Required work
Copy each line from the data that has the word "width" in it.

* * * * *

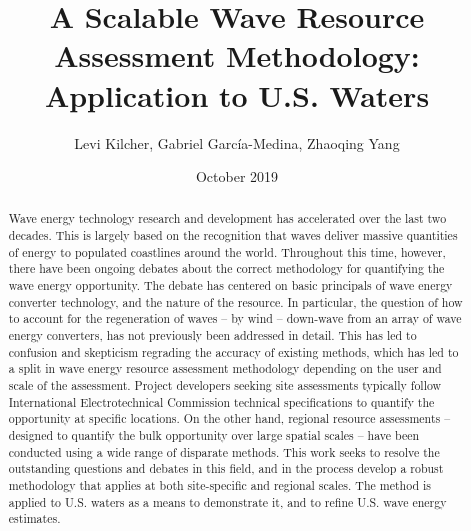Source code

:\documentclass[authoryear,preprint]{elsarticle}
\title{A Scalable Wave Resource Assessment Methodology: Application to U.S. Waters}
\author{Levi Kilcher, Gabriel Garc\'ia-Medina, Zhaoqing Yang}
\date{October 2019}
\begin{document}
\begin{abstract}
Wave energy technology research and development has accelerated over the last two decades. This is largely based on the recognition that waves deliver massive quantities of energy to populated coastlines around the world. Throughout this time, however, there have been ongoing debates about the correct methodology for quantifying the wave energy opportunity. The debate has centered on basic principals of wave energy converter technology, and the nature of the resource. In particular, the question of how to account for the regeneration of waves -- by wind -- down-wave from an array of wave energy converters, has not previously been addressed in detail. This has led to confusion and skepticism regrading the accuracy of existing methods, which has led to a split in wave energy resource assessment methodology depending on the user and scale of the assessment. Project developers seeking site assessments typically follow International Electrotechnical Commission technical specifications to quantify the opportunity at specific locations. On the other hand, regional resource assessments -- designed to quantify the bulk opportunity over large spatial scales -- have been conducted using a wide range of disparate methods. This work seeks to resolve the outstanding questions and debates in this field, and in the process develop a robust methodology that applies at both site-specific and regional scales. The method is applied to U.S. waters as a means to demonstrate it, and to refine U.S. wave energy estimates.
\end{abstract}

\maketitle


%




\appendix




\clearpage



\end{document}
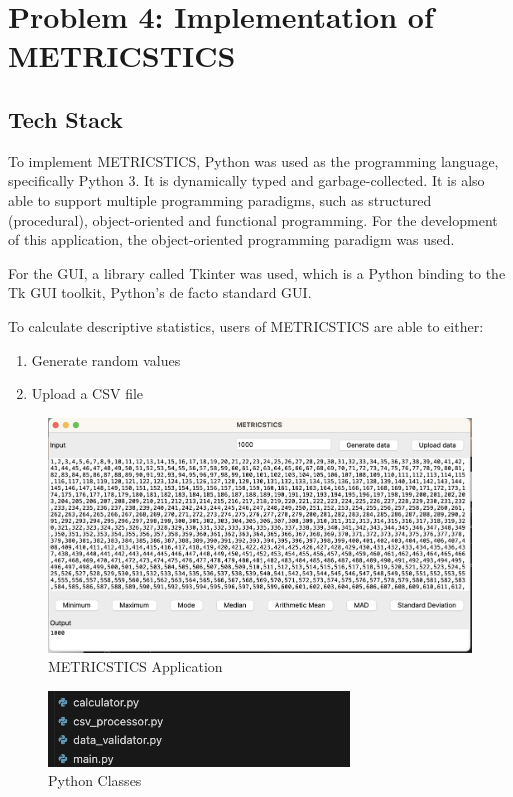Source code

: \section{Problem 4: Implementation of METRICSTICS}

\subsection{Tech Stack}
To implement METRICSTICS, Python was used as the programming language, specifically Python 3. It is dynamically typed and garbage-collected. It is also able to support multiple programming paradigms, such as structured (procedural), object-oriented and functional programming. \cite{python} For the development of this application, the object-oriented programming paradigm was used.

For the GUI, a library called Tkinter was used, which is a Python binding to the Tk GUI toolkit, Python's de facto standard GUI. \cite{tkinter}

To calculate descriptive statistics, users of METRICSTICS are able to either:
\begin{enumerate}
    \item Generate random values
    \item Upload a CSV file
\end{enumerate}

\begin{figure}[!htb]
    \begin{center}
    \includegraphics[width=12cm]{images/gui.png} %
    \end{center}
    \caption{METRICSTICS Application}
\end{figure}

\begin{figure}[ht]
    \begin{center}
    \includegraphics[width=8cm]{images/pythonclasses.png} %
    \end{center}
    \caption{Python Classes}
\end{figure}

* * * * *

Response area
    \includegraphics[width=12cm]{images/gui.png} %
    \includegraphics[width=8cm]{images/pythonclasses.png} %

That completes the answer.